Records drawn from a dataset
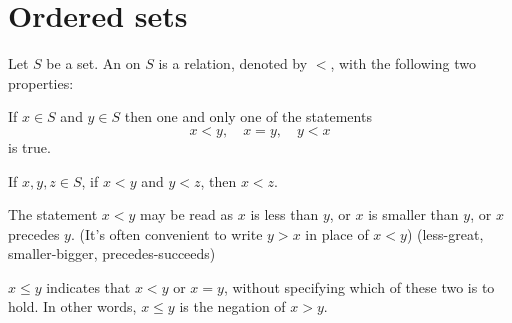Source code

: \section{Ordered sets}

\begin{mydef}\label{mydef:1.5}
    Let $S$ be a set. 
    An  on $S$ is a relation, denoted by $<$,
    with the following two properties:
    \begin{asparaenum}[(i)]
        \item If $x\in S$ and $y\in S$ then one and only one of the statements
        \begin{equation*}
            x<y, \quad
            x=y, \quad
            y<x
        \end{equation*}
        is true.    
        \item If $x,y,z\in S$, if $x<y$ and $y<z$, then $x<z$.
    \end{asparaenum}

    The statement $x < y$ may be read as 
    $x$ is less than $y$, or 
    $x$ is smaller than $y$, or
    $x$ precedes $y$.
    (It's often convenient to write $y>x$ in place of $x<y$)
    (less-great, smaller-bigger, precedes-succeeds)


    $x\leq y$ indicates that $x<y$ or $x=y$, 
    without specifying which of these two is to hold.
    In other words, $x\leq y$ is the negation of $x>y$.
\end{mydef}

==

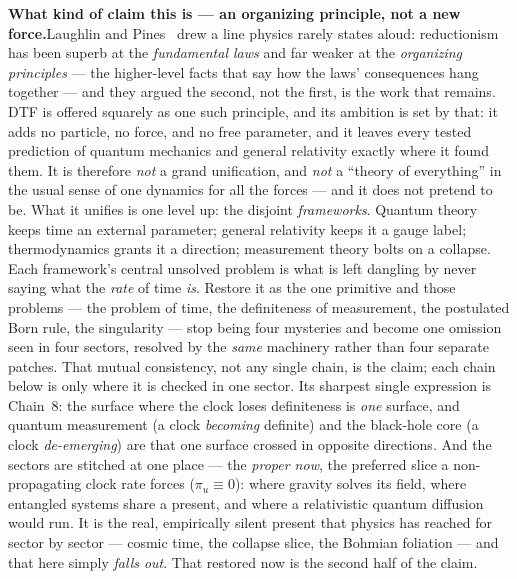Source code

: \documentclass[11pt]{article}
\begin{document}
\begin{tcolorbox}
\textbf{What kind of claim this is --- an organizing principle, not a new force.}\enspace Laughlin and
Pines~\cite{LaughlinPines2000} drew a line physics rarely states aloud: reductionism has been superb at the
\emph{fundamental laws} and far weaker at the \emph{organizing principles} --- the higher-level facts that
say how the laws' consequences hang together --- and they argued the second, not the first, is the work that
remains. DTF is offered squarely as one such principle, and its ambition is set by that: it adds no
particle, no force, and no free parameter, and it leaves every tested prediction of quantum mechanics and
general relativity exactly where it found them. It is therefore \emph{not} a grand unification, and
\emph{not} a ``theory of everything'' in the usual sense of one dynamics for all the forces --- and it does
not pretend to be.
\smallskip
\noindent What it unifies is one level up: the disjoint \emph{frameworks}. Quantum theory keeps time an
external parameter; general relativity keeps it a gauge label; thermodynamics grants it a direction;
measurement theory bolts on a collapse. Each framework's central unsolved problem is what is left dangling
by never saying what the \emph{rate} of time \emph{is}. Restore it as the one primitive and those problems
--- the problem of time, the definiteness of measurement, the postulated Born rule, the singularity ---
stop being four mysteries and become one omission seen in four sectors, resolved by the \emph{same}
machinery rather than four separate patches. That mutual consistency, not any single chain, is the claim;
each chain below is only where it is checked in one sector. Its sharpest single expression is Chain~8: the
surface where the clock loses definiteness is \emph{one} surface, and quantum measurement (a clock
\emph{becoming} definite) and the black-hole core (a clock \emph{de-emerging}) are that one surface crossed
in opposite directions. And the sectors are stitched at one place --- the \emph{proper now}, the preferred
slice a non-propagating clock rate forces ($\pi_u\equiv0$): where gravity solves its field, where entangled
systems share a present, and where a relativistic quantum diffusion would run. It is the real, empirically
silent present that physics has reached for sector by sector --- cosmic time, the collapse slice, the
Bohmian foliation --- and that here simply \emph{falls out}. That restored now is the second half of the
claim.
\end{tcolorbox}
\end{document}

PROMPT
Please find all lines of the entries that hold the string "measurement" and copy them.

YOUR RESPONSE
measurement theory bolts on a collapse. Each framework's central unsolved problem is what is left dangling
--- the problem of time, the definiteness of measurement, the postulated Born rule, the singularity ---
surface where the clock loses definiteness is \emph{one} surface, and quantum measurement (a clock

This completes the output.